**RECORDS TO PROCESS:**
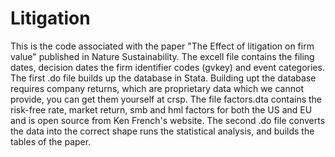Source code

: # Litigation
This is the code associated with the paper "The Effect of litigation on firm value" published in Nature Sustainability. 
The excell file contains the filing dates, decision dates the firm identifier codes (gvkey) and event categories. 
The first .do file builds up the database in Stata. Building upt the database requires company returns, which are proprietary data which we cannot provide, you can get them yourself at crsp. The file factors.dta contains the risk-free rate, market return, smb and hml factors for both the US and EU and is open source from Ken French's website. 
The second .do file converts the data into the correct shape runs the statistical analysis, and builds the tables of the paper. 
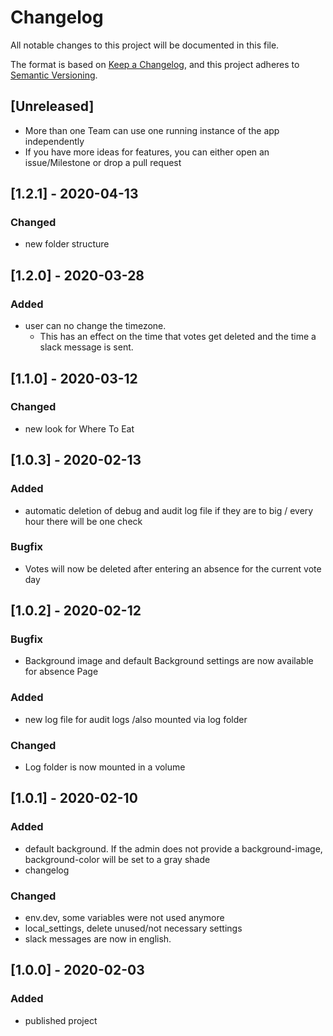 # Changelog
All notable changes to this project will be documented in this file.

The format is based on [Keep a Changelog](https://keepachangelog.com/en/1.0.0/),
and this project adheres to [Semantic Versioning](https://semver.org/spec/v2.0.0.html).

## [Unreleased]
- More than one Team can use one running instance of the app independently
- If you have more ideas for features, you can either open an issue/Milestone or drop a pull request

## [1.2.1] - 2020-04-13
### Changed
- new folder structure 

## [1.2.0] - 2020-03-28
### Added
 - user can no change the timezone.
    - This has an effect on the time that votes get deleted and the time a slack message is sent.

## [1.1.0] - 2020-03-12
### Changed
 - new look for Where To Eat

## [1.0.3] - 2020-02-13
### Added
 - automatic deletion of debug and audit log file if they are to big / every hour there will be one check
### Bugfix
 - Votes will now be deleted after entering an absence for the current vote day


## [1.0.2] - 2020-02-12
### Bugfix
- Background image and default Background settings are now available for absence Page

### Added
- new log file for audit logs /also mounted via log folder

### Changed
- Log folder is now mounted in a volume

## [1.0.1] - 2020-02-10
### Added
- default background. If the admin does not provide a background-image, background-color will be set to a gray shade
- changelog 

### Changed
- env.dev, some variables were not used anymore 
- local_settings, delete unused/not necessary settings
- slack messages are now in english.

## [1.0.0] - 2020-02-03
### Added
- published project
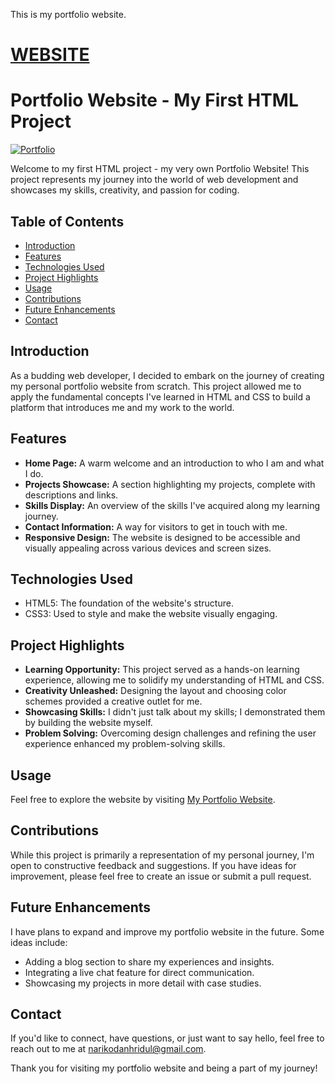 <!-- <a href="https://narikodanhridul.github.io/me/" style="color: #fff;font-size: 50px;font-weight: bold;border-radius: 50px; background-color: #555; padding:5px 20px 10px 20px; text-decoration: none; cursor:pointer"><img src="me.png" height="80px" style="filter: grayscale()"> Website</a> -->


This is my portfolio website. 
# [WEBSITE](https://narikodanhridul.github.io/me)


# Portfolio Website - My First HTML Project

[![Portfolio](image.jpg)](https://your-link.com)

Welcome to my first HTML project - my very own Portfolio Website! This project represents my journey into the world of web development and showcases my skills, creativity, and passion for coding. 

## Table of Contents

- [Introduction](#introduction)
- [Features](#features)
- [Technologies Used](#technologies-used)
- [Project Highlights](#project-highlights)
- [Usage](#usage)
- [Contributions](#contributions)
- [Future Enhancements](#future-enhancements)
- [Contact](#contact)

## Introduction

As a budding web developer, I decided to embark on the journey of creating my personal portfolio website from scratch. This project allowed me to apply the fundamental concepts I've learned in HTML and CSS to build a platform that introduces me and my work to the world. 

## Features

- **Home Page:** A warm welcome and an introduction to who I am and what I do.
- **Projects Showcase:** A section highlighting my projects, complete with descriptions and links.
- **Skills Display:** An overview of the skills I've acquired along my learning journey.
- **Contact Information:** A way for visitors to get in touch with me.
- **Responsive Design:** The website is designed to be accessible and visually appealing across various devices and screen sizes.

## Technologies Used

- HTML5: The foundation of the website's structure.
- CSS3: Used to style and make the website visually engaging.

## Project Highlights

- **Learning Opportunity:** This project served as a hands-on learning experience, allowing me to solidify my understanding of HTML and CSS.
- **Creativity Unleashed:** Designing the layout and choosing color schemes provided a creative outlet for me.
- **Showcasing Skills:** I didn't just talk about my skills; I demonstrated them by building the website myself.
- **Problem Solving:** Overcoming design challenges and refining the user experience enhanced my problem-solving skills.

## Usage

Feel free to explore the website by visiting [My Portfolio Website](https://narikodanhridul.github.io/me).

## Contributions

While this project is primarily a representation of my personal journey, I'm open to constructive feedback and suggestions. If you have ideas for improvement, please feel free to create an issue or submit a pull request.

## Future Enhancements

I have plans to expand and improve my portfolio website in the future. Some ideas include:

- Adding a blog section to share my experiences and insights.
- Integrating a live chat feature for direct communication.
- Showcasing my projects in more detail with case studies.

## Contact

If you'd like to connect, have questions, or just want to say hello, feel free to reach out to me at [narikodanhridul@gmail.com](mailto:narikodanhridul@gmail.com).

Thank you for visiting my portfolio website and being a part of my journey!
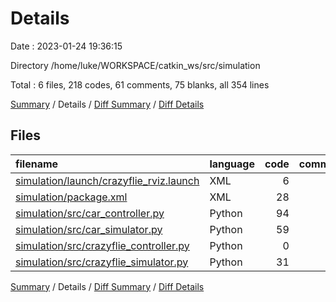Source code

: # Details

Date : 2023-01-24 19:36:15

Directory /home/luke/WORKSPACE/catkin_ws/src/simulation

Total : 6 files,  218 codes, 61 comments, 75 blanks, all 354 lines

[Summary](results.md) / Details / [Diff Summary](diff.md) / [Diff Details](diff-details.md)

## Files
| filename | language | code | comment | blank | total |
| :--- | :--- | ---: | ---: | ---: | ---: |
| [simulation/launch/crazyflie_rviz.launch](/simulation/launch/crazyflie_rviz.launch) | XML | 6 | 0 | 3 | 9 |
| [simulation/package.xml](/simulation/package.xml) | XML | 28 | 36 | 13 | 77 |
| [simulation/src/car_controller.py](/simulation/src/car_controller.py) | Python | 94 | 16 | 28 | 138 |
| [simulation/src/car_simulator.py](/simulation/src/car_simulator.py) | Python | 59 | 7 | 21 | 87 |
| [simulation/src/crazyflie_controller.py](/simulation/src/crazyflie_controller.py) | Python | 0 | 1 | 1 | 2 |
| [simulation/src/crazyflie_simulator.py](/simulation/src/crazyflie_simulator.py) | Python | 31 | 1 | 9 | 41 |

[Summary](results.md) / Details / [Diff Summary](diff.md) / [Diff Details](diff-details.md)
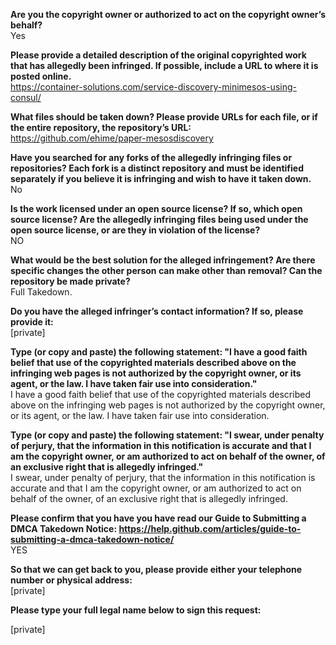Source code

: **Are you the copyright owner or authorized to act on the copyright owner’s behalf?**   
Yes  
  
**Please provide a detailed description of the original copyrighted work that has allegedly been infringed. If possible, include a URL to where it is posted online.**   
https://container-solutions.com/service-discovery-minimesos-using-consul/  
  
**What files should be taken down? Please provide URLs for each file, or if the entire repository, the repository’s URL:**   
https://github.com/ehime/paper-mesosdiscovery  
  
**Have you searched for any forks of the allegedly infringing files or repositories? Each fork is a distinct repository and must be identified separately if you believe it is infringing and wish to have it taken down.**   
No  
  
**Is the work licensed under an open source license? If so, which open source license? Are the allegedly infringing files being used under the open source license, or are they in violation of the license?**   
NO  
  
**What would be the best solution for the alleged infringement? Are there specific changes the other person can make other than removal? Can the repository be made private?**   
Full Takedown.  
  
**Do you have the alleged infringer’s contact information? If so, please provide it:**   
[private]  

**Type (or copy and paste) the following statement: "I have a good faith belief that use of the copyrighted materials described above on the infringing web pages is not authorized by the copyright owner, or its agent, or the law. I have taken fair use into consideration."**   
I have a good faith belief that use of the copyrighted materials described above on the infringing web pages is not authorized by the copyright owner, or its agent, or the law. I have taken fair use into consideration.  
  
**Type (or copy and paste) the following statement: "I swear, under penalty of perjury, that the information in this notification is accurate and that I am the copyright owner, or am authorized to act on behalf of the owner, of an exclusive right that is allegedly infringed."**   
I swear, under penalty of perjury, that the information in this notification is accurate and that I am the copyright owner, or am authorized to act on behalf of the owner, of an exclusive right that is allegedly infringed.  
  
**Please confirm that you have you have read our Guide to Submitting a DMCA Takedown Notice: https://help.github.com/articles/guide-to-submitting-a-dmca-takedown-notice/**   
YES  
  
**So that we can get back to you, please provide either your telephone number or physical address:**   
[private] 

**Please type your full legal name below to sign this request:**   

[private]  
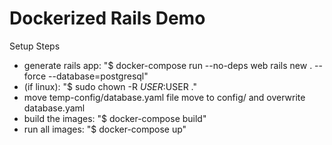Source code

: # Dockerized Rails Demo

Setup Steps
* generate rails app: "$ docker-compose run --no-deps web rails new . --force --database=postgresql"
* (if linux): "$ sudo chown -R $USER:$USER ."
* move temp-config/database.yaml file move to config/ and overwrite database.yaml
* build the images: "$ docker-compose build"
* run all images: "$ docker-compose up"
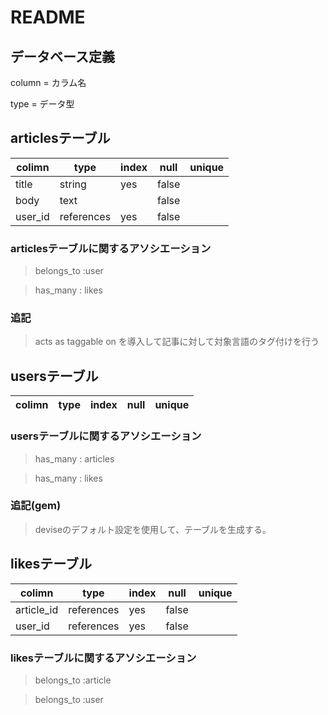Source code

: # README

## データベース定義

column = カラム名

type = データ型




## articlesテーブル


|colimn   | type      |index| null| unique|
|---------|-----------|------|-----|-------|
| title   | string    | yes  |false|       |
| body    | text      |      |false|       |
| user_id | references| yes  |false|       |

### articlesテーブルに関するアソシエーション
> belongs_to :user

> has_many : likes


### 追記
> acts as taggable on を導入して記事に対して対象言語のタグ付けを行う




## usersテーブル

| colimn  | type   | index| null| unique|
|---------|--------|------|-----|-------|


### usersテーブルに関するアソシエーション
> has_many : articles

> has_many : likes


### 追記(gem)

> deviseのデフォルト設定を使用して、テーブルを生成する。



## likesテーブル

| colimn    | type       | index| null| unique|
|-----------|------------|------|-----|-------|
| article_id| references | yes |false|       |
| user_id   | references | yes |false|       |


### likesテーブルに関するアソシエーション

> belongs_to :article

> belongs_to :user







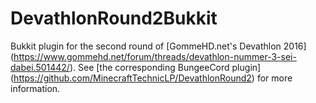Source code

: # DevathlonRound2Bukkit

Bukkit plugin for the second round of [GommeHD.net's Devathlon 2016] (https://www.gommehd.net/forum/threads/devathlon-nummer-3-sei-dabei.501442/).
See [the corresponding BungeeCord plugin] (https://github.com/MinecraftTechnicLP/DevathlonRound2) for more information.
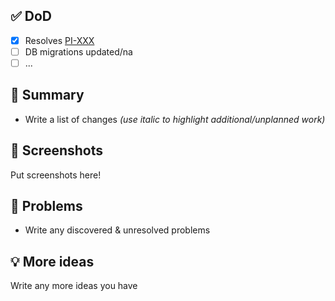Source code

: ## ✅ DoD

- [x] Resolves [PI-XXX](https://jira.rfcx.org/browse/PI-XXX)
- [ ] DB migrations updated/na
- [ ] ...

## 📝 Summary

- Write a list of changes _(use italic to highlight additional/unplanned work)_

## 📸 Screenshots

Put screenshots here!

## 🛑 Problems

- Write any discovered & unresolved problems

## 💡 More ideas

Write any more ideas you have
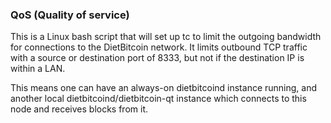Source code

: ### QoS (Quality of service) ###

This is a Linux bash script that will set up tc to limit the outgoing bandwidth for connections to the DietBitcoin network. It limits outbound TCP traffic with a source or destination port of 8333, but not if the destination IP is within a LAN.

This means one can have an always-on dietbitcoind instance running, and another local dietbitcoind/dietbitcoin-qt instance which connects to this node and receives blocks from it.
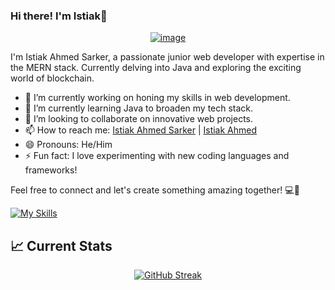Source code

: ### Hi there! I'm Istiak👋
<div align="center">
<a href="https://ibb.co/s9K9rzd"><img src="https://i.ibb.co/YBcBGwF/image.png" alt="image" border="0"></a>
</div>

I'm Istiak Ahmed Sarker, a passionate junior web developer with expertise in the MERN stack. Currently delving into Java and exploring the exciting world of blockchain.

- 🔭 I’m currently working on honing my skills in web development.
- 🌱 I’m currently learning Java to broaden my tech stack.
- 👯 I’m looking to collaborate on innovative web projects.
- 📫 How to reach me: [Istiak Ahmed Sarker](https://www.linkedin.com/in/istiak-ahmed-sarker-a38b7527a/) | [Istiak Ahmed ](https://www.facebook.com/profile.php?id=100066881776373)
- 😄 Pronouns: He/Him
- ⚡ Fun fact: I love experimenting with new coding languages and frameworks!

Feel free to connect and let's create something amazing together! 💻🚀

[![My Skills](https://skillicons.dev/icons?i=js,html,css,wasm)](https://skillicons.dev)


## 📈 Current Stats
<div align="center">
  <a href="https://git.io/streak-stats">
    <img src="https://streak-stats.demolab.com?user=istiakahmedsarker&theme=radical" alt="GitHub Streak" />
  </a>
</div>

**ABOUT THIS TASK:** Copy nothing but the lines from the top of the material through the line holding "The excell file", exactly as written; omit pictures.

**RESPONSE AREA:**
Source code

: # Litigation
This is the code associated with the paper "The Effect of litigation on firm value" published in Nature Sustainability. 
The excell file contains the filing dates, decision dates the firm identifier codes (gvkey) and event categories. 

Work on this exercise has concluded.